Considerações sobre o Sono
Antônio Maria
A pessoa que dorme está inteiramente só. *** Quando o homem dorme, o seu rosto se
desmarca de todas as tramas e de todos os desgostos. *** Nada enternece mais uma mulher
que o rosto do amante, dormindo. *** Ela se debruça sobre a face do amado e descobre que
eram simples palavras todas as valentias que ele lhe vinha dizendo ou dando a entender.
*** É quando a gente se parece menos com os mortos... é quando se está dormindo. ***
Quanto mais pobre mais comovente o ser humano que dorme. *** No sono, a imobilidade
das pessoas boas e confiantes é sempre desarrumada. *** Gente má dorme em posição de
sentido. ***Cada travesseiro tem um lugar e uma importância definidos na vigência do
sono. *** Não há nenhum abandono casual, nas pernas, nos braços ou na cabeça de quem
dorme, porque o corpo realiza, desde que haja espaço, sua única posição realmente
confortável. *** Experimente descobrir na mulher que dorme a seu lado, um ser
infinitamente decente, muito além de sua capacidade de fazer-lhe uma razoável justiça.
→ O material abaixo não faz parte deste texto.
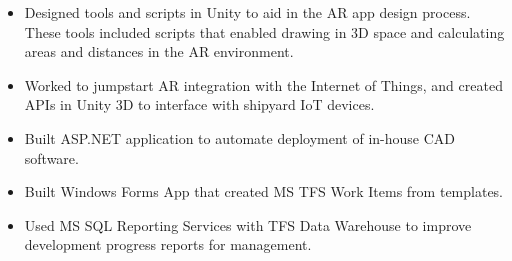 \documentclass[10pt,a4paper]{altacv}
\begin{document}
\divider

\begin{itemize}
\item Designed tools and scripts in Unity to aid in the AR app design process. These tools included scripts that enabled drawing in 3D space and calculating areas and distances in the AR environment.
\item Worked to jumpstart AR integration with the Internet of Things, and created APIs in Unity 3D to interface with shipyard IoT devices.
\end{itemize}

\divider


\begin{itemize}
\item Built ASP.NET application to automate deployment of in-house CAD software.
\item Built Windows Forms App that created MS TFS Work Items from templates.
\item Used MS SQL Reporting Services with TFS Data Warehouse to improve development progress reports for management.
\end{itemize}




\clearpage
\end{document}
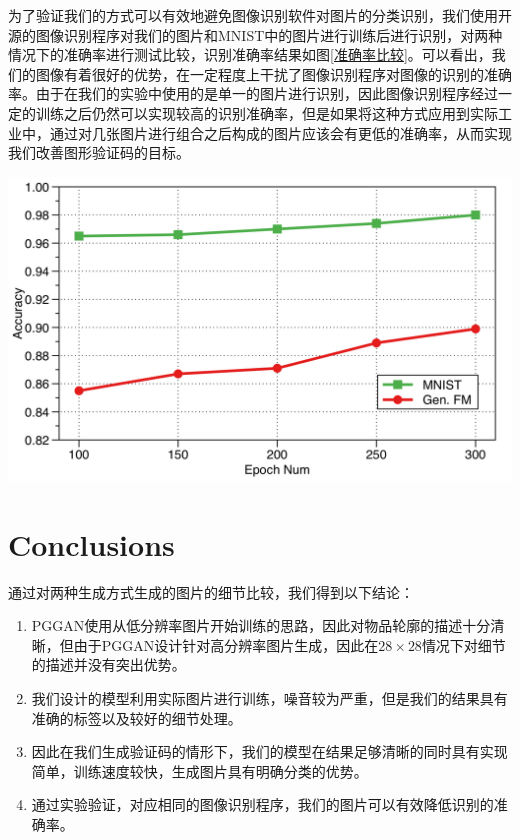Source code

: \documentclass[12pt]{article}
\begin{document}
  为了验证我们的方式可以有效地避免图像识别软件对图片的分类识别，我们使用开源的图像识别程序对我们的图片和MNIST中的图片进行训练后进行识别，对两种情况下的准确率进行测试比较，识别准确率结果如图\ref{准确率比较}。可以看出，我们的图像有着很好的优势，在一定程度上干扰了图像识别程序对图像的识别的准确率。由于在我们的实验中使用的是单一的图片进行识别，因此图像识别程序经过一定的训练之后仍然可以实现较高的识别准确率，但是如果将这种方式应用到实际工业中，通过对几张图片进行组合之后构成的图片应该会有更低的准确率，从而实现我们改善图形验证码的目标。

\begin{center}\vspace{1cm}
\includegraphics[width=0.8\linewidth]{Experiments.png}
\label{准确率比较}
\end{center}\vspace{1cm}


\section*{Conclusions}

  通过对两种生成方式生成的图片的细节比较，我们得到以下结论：
\begin{enumerate}
	\item PGGAN\supercite{DBLP:journals/corr/abs-1710-10196}使用从低分辨率图片开始训练的思路，因此对物品轮廓的描述十分清晰，但由于PGGAN设计针对高分辨率图片生成，因此在$28 \times 28$情况下对细节的描述并没有突出优势。
	\item 我们设计的模型利用实际图片进行训练，噪音较为严重，但是我们的结果具有准确的标签以及较好的细节处理。
	\item 因此在我们生成验证码的情形下，我们的模型在结果足够清晰的同时具有实现简单，训练速度较快，生成图片具有明确分类的优势。
	\item 通过实验验证，对应相同的图像识别程序，我们的图片可以有效降低识别的准确率。
\end{enumerate}
\end{document}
*** Quanta luz nos corpos despidos das mulheres claras! *** Seria uma demasia de
requinte ou de louvação, fazê-las dormir sobre lençóis negros? *** A mais
leve carícia de sua mão sobre o corpo da amada que dorme poderá quebrar a solidão do
sono e a tranqüilidade da carne já não seria completa (contente-se em enternecer-se,
sem tocá-la). *** Se for preciso despertá-la, que seja com ruídos aparentemente
casuais. *** Ah, que intensos ciúmes, no passado e no futuro, sobre a nudez da amada que
dorme! Só você a viu, só você a verá assim tão bela! *** Nas mulheres que dormem
vestidas há sempre, por menor que seja, um sentimento de desconfiança. *** A amada tem
sob os cílios a sombra suave das nuvens. *** Seu sossego é o de quem vai ser flor,
após o último vício e a última esperança. *** Um homem e uma mulher jamais deveriam
dormir ao mesmo tempo, embora invariavelmente juntos, para que não perdessem, um no
outro, o primeiro carinho de que desperta. *** Mas, já que é isso impossível, que ao
menos chova, a noite inteira, sobre os telhados dos amantes.
Rio, 17/1/1956
Texto extraído do livro "O Jornal de Antônio Maria", Editora
Saga - Rio de Janeiro, 1968, pág. 42.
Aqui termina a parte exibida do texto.